A few posts back (“History is Now Officially Bunk“) I suggested that if Gov. Granholm really wanted to establish a Michigan Center for Innovation and Reinvention at what is now the Michigan Historical Center, she should auction the building to the highest bidder, preferably a tax-paying bidder. What could be more innovative and re-inventive than that as a way to build a sustainable Michigan economy? I’d much prefer she’d just let the building continue to serve its current purpose, of course, but if we take her at her word about wanting innovation and reinvention in that building, there could hardly be a better way to accomplish it.
But she will have to hurry. Now we learn that other states are thinking of selling government buildings. If we let other states go first, how will we be able to say we’re being innovative? From ABC News:
It’s the solution that no one wants: selling the buildings at the heart of Arizona’s state legislature. Arizona’s State Senate and House of Representatives buildings are on the list of possible properties that the state could sell to help close a more than $3 billion budget gap next year.

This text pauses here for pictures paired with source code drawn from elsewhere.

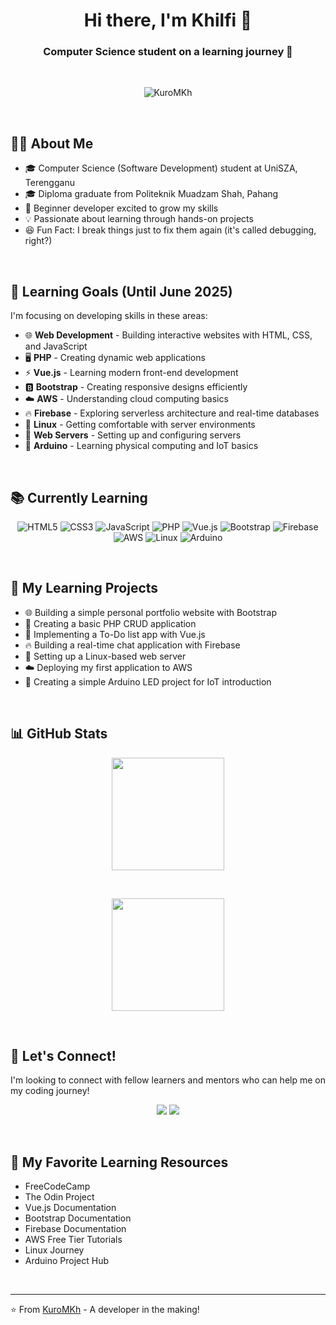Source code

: <h1 align="center">Hi there, I'm Khilfi 👋</h1>
<h3 align="center">Computer Science student on a learning journey 🚀</h3>
<br>

<p align="center">
  <img src="https://komarev.com/ghpvc/?username=KuroMKh&label=Profile%20views&color=0e75b6&style=flat" alt="KuroMKh" />
</p>
<br>

## 👨‍💻 About Me

- 🎓 Computer Science (Software Development) student at UniSZA, Terengganu<br>
- 🎓 Diploma graduate from Politeknik Muadzam Shah, Pahang<br>
- 🌱 Beginner developer excited to grow my skills<br>
- 💡 Passionate about learning through hands-on projects<br>
- 😆 Fun Fact: I break things just to fix them again (it's called debugging, right?)<br>
<br>

## 🎯 Learning Goals (Until June 2025)

I'm focusing on developing skills in these areas:<br>

- 🌐 **Web Development** - Building interactive websites with HTML, CSS, and JavaScript<br>
- 🖥️ **PHP** - Creating dynamic web applications<br>
- ⚡ **Vue.js** - Learning modern front-end development<br>
- 🅱️ **Bootstrap** - Creating responsive designs efficiently<br>
- ☁️ **AWS** - Understanding cloud computing basics<br>
- 🔥 **Firebase** - Exploring serverless architecture and real-time databases<br>
- 🐧 **Linux** - Getting comfortable with server environments<br>
- 🔧 **Web Servers** - Setting up and configuring servers<br>
- 🤖 **Arduino** - Learning physical computing and IoT basics<br>
<br>

## 📚 Currently Learning

<p align="center">
  <img src="https://img.shields.io/badge/HTML5-E34F26?style=for-the-badge&logo=html5&logoColor=white" alt="HTML5" />
  <img src="https://img.shields.io/badge/CSS3-1572B6?style=for-the-badge&logo=css3&logoColor=white" alt="CSS3" />
  <img src="https://img.shields.io/badge/JavaScript-F7DF1E?style=for-the-badge&logo=javascript&logoColor=black" alt="JavaScript" />
  <img src="https://img.shields.io/badge/PHP-777BB4?style=for-the-badge&logo=php&logoColor=white" alt="PHP" />
  <img src="https://img.shields.io/badge/Vue.js-4FC08D?style=for-the-badge&logo=vue.js&logoColor=white" alt="Vue.js" />
  <img src="https://img.shields.io/badge/Bootstrap-7952B3?style=for-the-badge&logo=bootstrap&logoColor=white" alt="Bootstrap" />
  <img src="https://img.shields.io/badge/Firebase-FFCA28?style=for-the-badge&logo=firebase&logoColor=black" alt="Firebase" />
  <img src="https://img.shields.io/badge/AWS-232F3E?style=for-the-badge&logo=amazon-aws&logoColor=white" alt="AWS" />
  <img src="https://img.shields.io/badge/Linux-FCC624?style=for-the-badge&logo=linux&logoColor=black" alt="Linux" />
  <img src="https://img.shields.io/badge/Arduino-00979D?style=for-the-badge&logo=arduino&logoColor=white" alt="Arduino" />
</p>
<br>

## 🚀 My Learning Projects

- 🌐 Building a simple personal portfolio website with Bootstrap<br>
- 📝 Creating a basic PHP CRUD application<br>
- 🔄 Implementing a To-Do list app with Vue.js<br>
- 🔥 Building a real-time chat application with Firebase<br>
- 🐧 Setting up a Linux-based web server<br>
- ☁️ Deploying my first application to AWS<br>
- 🤖 Creating a simple Arduino LED project for IoT introduction<br>
<br>

## 📊 GitHub Stats

<p align="center">
  <img src="https://github-readme-stats.vercel.app/api?username=KuroMKh&show_icons=true&theme=tokyonight" height="180em"/>
</p>
<br>

<p align="center">
  <img src="https://github-readme-stats.vercel.app/api/top-langs/?username=KuroMKh&layout=compact&theme=tokyonight" height="180em"/>
</p>
<br>

## 💬 Let's Connect!

I'm looking to connect with fellow learners and mentors who can help me on my coding journey!<br>

<p align="center">
  <a href="mailto:your-email@example.com"><img src="https://img.shields.io/badge/Email-D14836?style=for-the-badge&logo=gmail&logoColor=white"/></a>
  <a href="https://www.linkedin.com/in/muhammad-khilfi-/"><img src="https://img.shields.io/badge/LinkedIn-0077B5?style=for-the-badge&logo=linkedin&logoColor=white"/></a>
</p>
<br>

## 📖 My Favorite Learning Resources

- FreeCodeCamp<br>
- The Odin Project<br>
- Vue.js Documentation<br>
- Bootstrap Documentation<br>
- Firebase Documentation<br>
- AWS Free Tier Tutorials<br>
- Linux Journey<br>
- Arduino Project Hub<br>
<br>

---

⭐️ From [KuroMKh](https://github.com/KuroMKh) - A developer in the making!
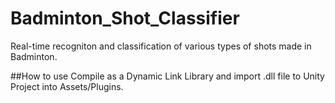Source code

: # Badminton_Shot_Classifier
Real-time recogniton and classification of various types of shots made in Badminton. 

##How to use
Compile as a Dynamic Link Library and import .dll file to Unity Project into Assets/Plugins.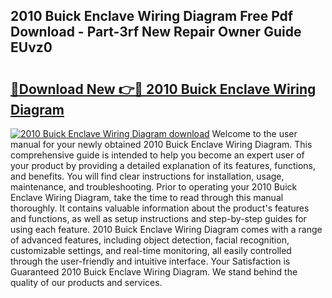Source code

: ## 2010 Buick Enclave Wiring Diagram Free Pdf Download - Part-3rf New Repair Owner Guide EUvz0

# <h2><a href="http://dflreeq.blite.top/?on=2010+Buick+Enclave+Wiring+Diagram">🔗Download New 👉🔴 2010 Buick Enclave Wiring Diagram</a></h2>

[![2010 Buick Enclave Wiring Diagram download](https://i.imgur.com/lujVjoI.png)](http://dflreeq.blite.top/?on=2010+Buick+Enclave+Wiring+Diagram)
Welcome to the user manual for your newly obtained 2010 Buick Enclave Wiring Diagram. This comprehensive guide is intended to help you become an expert user of your product by providing a detailed explanation of its features, functions, and benefits. You will find clear instructions for installation, usage, maintenance, and troubleshooting. Prior to operating your 2010 Buick Enclave Wiring Diagram, take the time to read through this manual thoroughly. It contains valuable information about the product's features and functions, as well as setup instructions and step-by-step guides for using each feature. 2010 Buick Enclave Wiring Diagram comes with a range of advanced features, including object detection, facial recognition, customizable settings, and real-time monitoring, all easily controlled through the user-friendly and intuitive interface. Your Satisfaction is Guaranteed 2010 Buick Enclave Wiring Diagram. We stand behind the quality of our products and services.
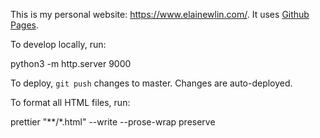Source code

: This is my personal website: https://www.elainewlin.com/. It uses [Github Pages](https://pages.github.com/).

To develop locally, run:

python3 -m http.server 9000

To deploy, `git push` changes to master. Changes are auto-deployed. 

To format all HTML files, run:

prettier "**/*.html" --write --prose-wrap preserve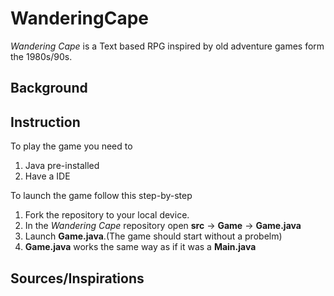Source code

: # WanderingCape

*Wandering Cape* is a Text based RPG inspired by old adventure games form the 1980s/90s.

## Background



## Instruction

To play the game you need to 
1. Java pre-installed
2. Have a IDE 

To launch the game follow this step-by-step
1. Fork the repository to your local device.
2. In the *Wandering Cape* repository open **src** -> **Game** -> **Game.java**
3. Launch **Game.java**.(The game should start without a probelm)
4. **Game.java** works the same way as if it was a **Main.java**

## Sources/Inspirations
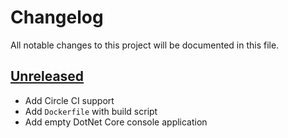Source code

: # Changelog

All notable changes to this project will be documented in this file.

## [Unreleased]

- Add Circle CI support
- Add `Dockerfile` with build script
- Add empty DotNet Core console application

[Unreleased]: https://github.com/kitforbes/Crawler/compare/e0e3a3a...HEAD
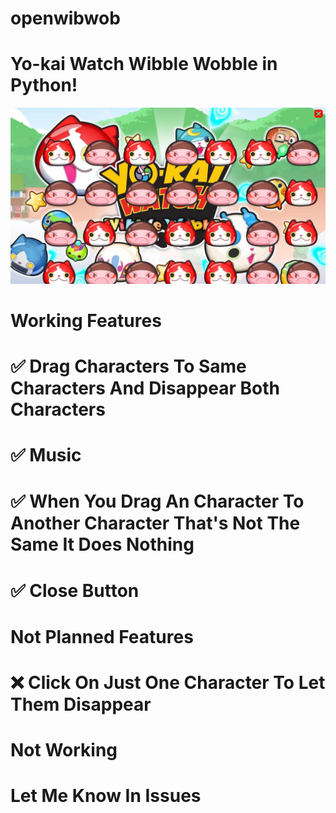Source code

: # openwibwob
# Yo-kai Watch Wibble Wobble in Python!

![alt text](https://github.com/ThijsGaming/openwibwob/blob/main/screenshot.png)

# Working Features
# ✅ Drag Characters To Same Characters And Disappear Both Characters
# ✅ Music
# ✅ When You Drag An Character To Another Character That's Not The Same It Does Nothing
# ✅ Close Button




# Not Planned Features
# ❌ Click On Just One Character To Let Them Disappear

# Not Working
# Let Me Know In Issues
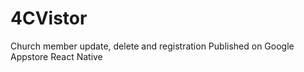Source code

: # 4CVistor
Church member update, delete and registration
Published on Google Appstore
React Native

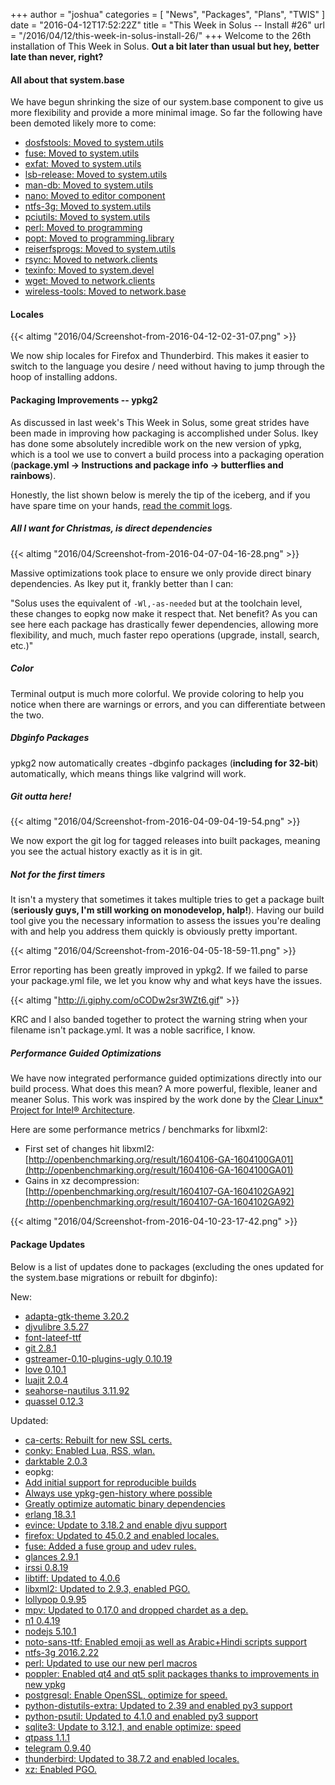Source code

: +++
author = "joshua"
categories = [
"News",
"Packages",
"Plans",
"TWIS"
]
date =  "2016-04-12T17:52:22Z"
title = "This Week in Solus -- Install #26"
url = "/2016/04/12/this-week-in-solus-install-26/"
+++
Welcome to the 26th installation of This Week in Solus. **Out a bit later than usual but hey, better late than never, right?** 

#### All about that system.base

We have begun shrinking the size of our system.base component to give us more flexibility and provide a more minimal image. So far the following have been demoted likely more to come:

-  [dosfstools: Moved to system.utils](https://git.solus-project.com/packages/dosfstools/commit/?id=2ffce7c63cf5335f038c71984881c2b17f4d12df)
-  [fuse: Moved to system.utils](https://git.solus-project.com/packages/fuse/commit/?id=75bb2e2148952bb31252b083c11008eb233c3177)
-  [exfat: Moved to system.utils](https://git.solus-project.com/packages/exfat/commit/?id=2d19a336082d5577dc12658396a8fa24a077ad54)
-  [lsb-release: Moved to system.utils](https://git.solus-project.com/packages/lsb-release/commit/?id=8c10a0358e6ecf8a89aff810637743210d946bcb)
-  [man-db: Moved to system.utils](https://git.solus-project.com/packages/man-db/commit/?id=d14845b8cdfd301c64d55801bb2bb1c099476c94)
-  [nano: Moved to editor component](https://git.solus-project.com/packages/nano/commit/?id=c87e0d7fea9e63c264fee47d802eea66b4cb751d)
-  [ntfs-3g: Moved to system.utils](https://git.solus-project.com/packages/ntfs-3g/commit/?id=5611c484abc4db306e89da7afff1dd53d2b2052a)
-  [pciutils: Moved to system.utils](https://git.solus-project.com/packages/pciutils/commit/?id=446ae45b2eaf7d7bdbaa1d06bf3ffcc9ad122e2d)
-  [perl: Moved to programming](https://git.solus-project.com/packages/perl/commit/?id=23babbed449ffe092058a4975d316657bf59bcf1)
-  [popt: Moved to programming.library](https://git.solus-project.com/packages/popt/commit/?id=bf4f1bff16b1e4339dc27d36baecaf060cac8451)
-  [reiserfsprogs: Moved to system.utils](https://git.solus-project.com/packages/reiserfsprogs/commit/?id=49c0f679e11c962a9506d5df8c79500da648e826)
-  [rsync: Moved to network.clients](https://git.solus-project.com/packages/rsync/commit/?id=e51f1312cb54c5d7acfc06c1e9af017408939ea8)
-  [texinfo: Moved to system.devel](https://git.solus-project.com/packages/texinfo/commit/?id=103684d69f4cb7e79ee892feb0e11f24b337af53)
-  [wget: Moved to network.clients](https://git.solus-project.com/packages/wget/commit/?id=53c012b4077bd05b5b9f0e59349b7f06a3f9a5d9)
-  [wireless-tools: Moved to network.base](https://git.solus-project.com/packages/wireless-tools/commit/?id=db121335a5f08f91c4fb91bda6a8780ccc974026)

#### Locales

{{<  altimg "2016/04/Screenshot-from-2016-04-12-02-31-07.png" >}}

We now ship locales for Firefox and Thunderbird. This makes it easier to switch to the language you desire / need without having to jump through the hoop of installing addons.

#### Packaging Improvements -- ypkg2

As discussed in last week's This Week in Solus, some great strides have been made in improving how packaging is accomplished under Solus. Ikey has done some absolutely incredible work on the new version of ypkg, which is a tool we use to convert a build process into a packaging operation (**package.yml -> Instructions and package info -> butterflies and rainbows**).

Honestly, the list shown below is merely the tip of the iceberg, and if you have spare time on your hands, [read the commit logs](https://github.com/solus-project/ypkg/commits/master).

##### All I want for Christmas, is direct dependencies

{{< altimg "2016/04/Screenshot-from-2016-04-07-04-16-28.png" >}}

Massive optimizations took place to ensure we only provide direct binary dependencies. As Ikey put it, frankly better than I can:

"Solus uses the equivalent of `-Wl,-as-needed` but at the toolchain level, these changes to eopkg now make it respect that. Net benefit? As you can see here each package has drastically fewer dependencies, allowing more flexibility, and much, 
much faster repo operations (upgrade, install, search, etc.)"

##### Color

Terminal output is much more colorful. We provide coloring to help you notice when there are warnings or errors, and you can differentiate between the two.

##### Dbginfo Packages

ypkg2 now automatically creates -dbginfo packages (**including for 32-bit**) automatically, which means things like valgrind will work.

##### Git outta here!

{{< altimg "2016/04/Screenshot-from-2016-04-09-04-19-54.png" >}}

We now export the git log for tagged releases into built packages, meaning you see the actual history exactly as it is in git.

##### Not for the first timers

It isn't a mystery that sometimes it takes multiple tries to get a package built (**seriously guys, I'm still working on monodevelop, halp!**). Having our build tool give you the necessary information to assess the issues you're dealing with and help you 
address them quickly is obviously pretty important.

{{< altimg "2016/04/Screenshot-from-2016-04-05-18-59-11.png" >}}

Error reporting has been greatly improved in ypkg2. If we failed to parse your package.yml file, we let you know why and what keys have the issues.

{{< altimg "http://i.giphy.com/oCODw2sr3WZt6.gif" >}}

KRC and I also banded together to protect the warning string when your filename isn't package.yml. It was a noble sacrifice, I know.

##### Performance Guided Optimizations

We have now integrated performance guided optimizations directly into our build process. What does this mean? A more powerful, flexible, leaner and meaner Solus. This work was inspired by the work done by the 
[Clear Linux* Project for Intel® Architecture](https://clearlinux.org/).

Here are some performance metrics / benchmarks for libxml2:

-  First set of changes hit libxml2: [http://openbenchmarking.org/result/1604106-GA-1604100GA01](http://openbenchmarking.org/result/1604106-GA-1604100GA01)
-  Gains in xz decompression: [http://openbenchmarking.org/result/1604107-GA-1604102GA92](http://openbenchmarking.org/result/1604107-GA-1604102GA92)

{{< altimg "2016/04/Screenshot-from-2016-04-10-23-17-42.png" >}}


#### Package Updates

Below is a list of updates done to packages (excluding the ones updated for the system.base migrations or rebuilt for dbginfo):

New:

- [adapta-gtk-theme 3.20.2](https://git.solus-project.com/packages/adapta-gtk-theme/commit/?id=8d27c2f5dc644b36b27cbb7f4ac00b41a44ab1a2)
- [djvulibre 3.5.27](https://git.solus-project.com/packages/djvulibre/commit/?id=04f733b8138797e952cf0842e9aa01b411e025b1)
- [font-lateef-ttf](https://git.solus-project.com/packages/font-lateef-ttf/commit/?id=e24809697fcac1edac167afba090133e7c448b69)
- [git 2.8.1](https://git.solus-project.com/packages/git/commit/?id=a660c1f7fd00d89101a90e3f6df860d754c4dcae)
- [gstreamer-0.10-plugins-ugly 0.10.19](https://git.solus-project.com/packages/gstreamer-0.10-plugins-ugly/commit/?id=b4090229004c68efdf2939070744b15fccac4bb5)
- [love 0.10.1](https://git.solus-project.com/packages/love/commit/?id=2b9a82681f7ce39d96e29e4988784524f36b2f78)
- [luajit 2.0.4](https://git.solus-project.com/packages/luajit/commit/?id=877493ccc13802abea294ee7ad18fe1fbedbf914)
- [seahorse-nautilus 3.11.92](https://git.solus-project.com/packages/seahorse-nautilus/commit/?id=e75f6f13005b105b3d3f79f00dbb95c251dc49d3)
- [quassel 0.12.3](https://git.solus-project.com/packages/quassel/commit/?id=d562e5cbfa6a52f541cb1f62ad223a322e13b322)

Updated:

- [ca-certs: Rebuilt for new SSL certs.](https://git.solus-project.com/packages/ca-certs/commit/?id=1075178defa91616eee4b0ee114d9e63496ad287)
- [conky: Enabled Lua, RSS, wlan.](https://git.solus-project.com/packages/conky/commit/?id=efd920400d32a800965bee54a0446715ff1840df)
- [darktable 2.0.3](https://git.solus-project.com/packages/darktable/commit/?id=5370cf6a432ae7103eb5e48cac78e08b34ae306f)
- eopkg: 
 -  [Add initial support for reproducible builds](https://git.solus-project.com/packages/pisi/commit/?id=58c15580ddb758b6299c396751d5627e30adc897)
 -  [Always use ypkg-gen-history where possible](https://git.solus-project.com/packages/pisi/commit/?id=f5bdbfd3fd05559d8f99be4689ce91c7ebb7e5a4)
 -  [Greatly optimize automatic binary dependencies](https://git.solus-project.com/packages/pisi/commit/?id=32284f103ca7997d30609eae4681bba91e3d09c3)
- [erlang 18.3.1](https://git.solus-project.com/packages/erlang/commit/?id=91b9b13923e4f55e99b6bfb36e5ea4e94d88267c)
- [evince: Update to 3.18.2 and enable djvu support](https://git.solus-project.com/packages/evince/commit/?id=462119ce0bb9d6cd2ad9e581d483c77e93285338)
- [firefox: Updated to 45.0.2 and enabled locales.](https://git.solus-project.com/packages/firefox/commit/?id=f7dd186538c40a321ec64cc44a39616ed068c1af)
- [fuse: Added a fuse group and udev rules.](https://git.solus-project.com/packages/fuse/commit/?id=85a8924ede744c5b70793d54b7c6b5117ad78d4a)
- [glances 2.9.1](https://git.solus-project.com/packages/glances/commit/?id=bc4752a69bf8ea6962217a7a26afbf7f351233ce)
- [irssi 0.8.19](https://git.solus-project.com/packages/irssi/commit/?id=8aa3f5d06414461688431d57d23f3c931caeb6d5)
- [libtiff: Updated to 4.0.6](https://git.solus-project.com/packages/libtiff/commit/?id=26430498ff5c0b4472ba9ec06a49d83e1fb8eb17)
- [libxml2: Updated to 2.9.3, enabled PGO.](https://git.solus-project.com/packages/libxml2/commit/?id=667a38005c4bd3a09464cb1c97a96d804cb9891c)
- [lollypop 0.9.95](https://git.solus-project.com/packages/lollypop/commit/?id=03a61f290d0c5b9ab1c550aee28d20348466e4ce)
- [mpv: Updated to 0.17.0 and dropped chardet as a dep.](https://git.solus-project.com/packages/mpv/commit/?id=d6e6f875a60b6234c772aedba0d4fae2f3254d16)
- [n1 0.4.19](https://git.solus-project.com/packages/n1/commit/?id=916645656c3799ce2f885af9a7fd80fc71505080)
- [nodejs 5.10.1](https://git.solus-project.com/packages/nodejs/commit/?id=e12597f242197f7b7326dfab774f0fc642ffec69)
- [noto-sans-ttf: Enabled emoji as well as Arabic+Hindi scripts support](https://git.solus-project.com/packages/noto-sans-ttf/commit/?id=8dad0cd9d92e5e4797565c8d3b849e0b1f24ee48)
- [ntfs-3g 2016.2.22](https://git.solus-project.com/packages/ntfs-3g/commit/?id=5611c484abc4db306e89da7afff1dd53d2b2052a)
- [perl: Updated to use our new perl macros](https://git.solus-project.com/packages/perl-timedate/commit/?id=c038529849d5e106e669fc46c05ff38ee46adf21)
- [poppler: Enabled qt4 and qt5 split packages thanks to improvements in new ypkg](https://git.solus-project.com/packages/poppler/commit/?id=79f77186c01a3dd58033e5b3216704740d96e5b4)
- [postgresql: Enable OpenSSL, optimize for speed.](https://git.solus-project.com/packages/postgresql/commit/?id=86b3a8a1f30d94f30fad0e53817dfca09eeaed77)
- [python-distutils-extra: Updated to 2.39 and enabled py3 support](https://git.solus-project.com/packages/python-distutils-extra/commit/?id=5b93d1790984601a441eb15797cc2ffb6decf3ac)
- [python-psutil: Updated to 4.1.0 and enabled py3 support](https://git.solus-project.com/packages/python-psutil/commit/?id=a8aeebec3de9ce8b7c06caf895cc85ef35fbf2b7)
- [sqlite3: Update to 3.12.1, and enable optimize: speed](https://git.solus-project.com/packages/sqlite3/commit/?id=2bfe3511ec6f8359daa308cb2c40374b90e06593)
- [qtpass 1.1.1](https://git.solus-project.com/packages/qtpass/commit/?id=fc03f4167b951728058a7ef6632176f04c01d80b)
- [telegram 0.9.40](https://git.solus-project.com/packages/telegram/commit/?id=45bdd5af0569f76cdfed6d4f3f3bf87c2335b428)
- [thunderbird: Updated to 38.7.2 and enabled locales.](https://git.solus-project.com/packages/thunderbird/commit/?id=b754c31111e0ca49b2c0b1746de95c7f9a353d9d)
- [xz: Enabled PGO.](https://git.solus-project.com/packages/xz/commit/?id=afe39f52dfde7c9846e170c8298ed909ffaa10d7)

  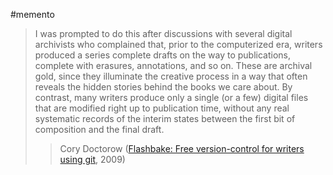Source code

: #memento

>I was prompted to do this after discussions with several digital archivists who complained that, prior to the computerized era, writers produced a series complete drafts on the way to publications, complete with erasures, annotations, and so on. These are archival gold, since they illuminate the creative process in a way that often reveals the hidden stories behind the books we care about. By contrast, many writers produce only a single (or a few) digital files that are modified right up to publication time, without any real systematic records of the interim states between the first bit of composition and the final draft.
>>Cory Doctorow ([Flashbake: Free version-control for writers using git](http://craphound.com/?p=2171), 2009)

But like other recession-battered states, the Grand Canyon state is desperate to close a huge budget gap — and so the two, 50-year-old buildings home to Arizona’s State Senate and House of Representatives grace the list of possible properties that the state could sell to help close a more than $3 billion budget gap next year. …
Arizona is one of at least a handful of states — including California, Connecticut and Pennsylvania — considering or moving forward with state property sales.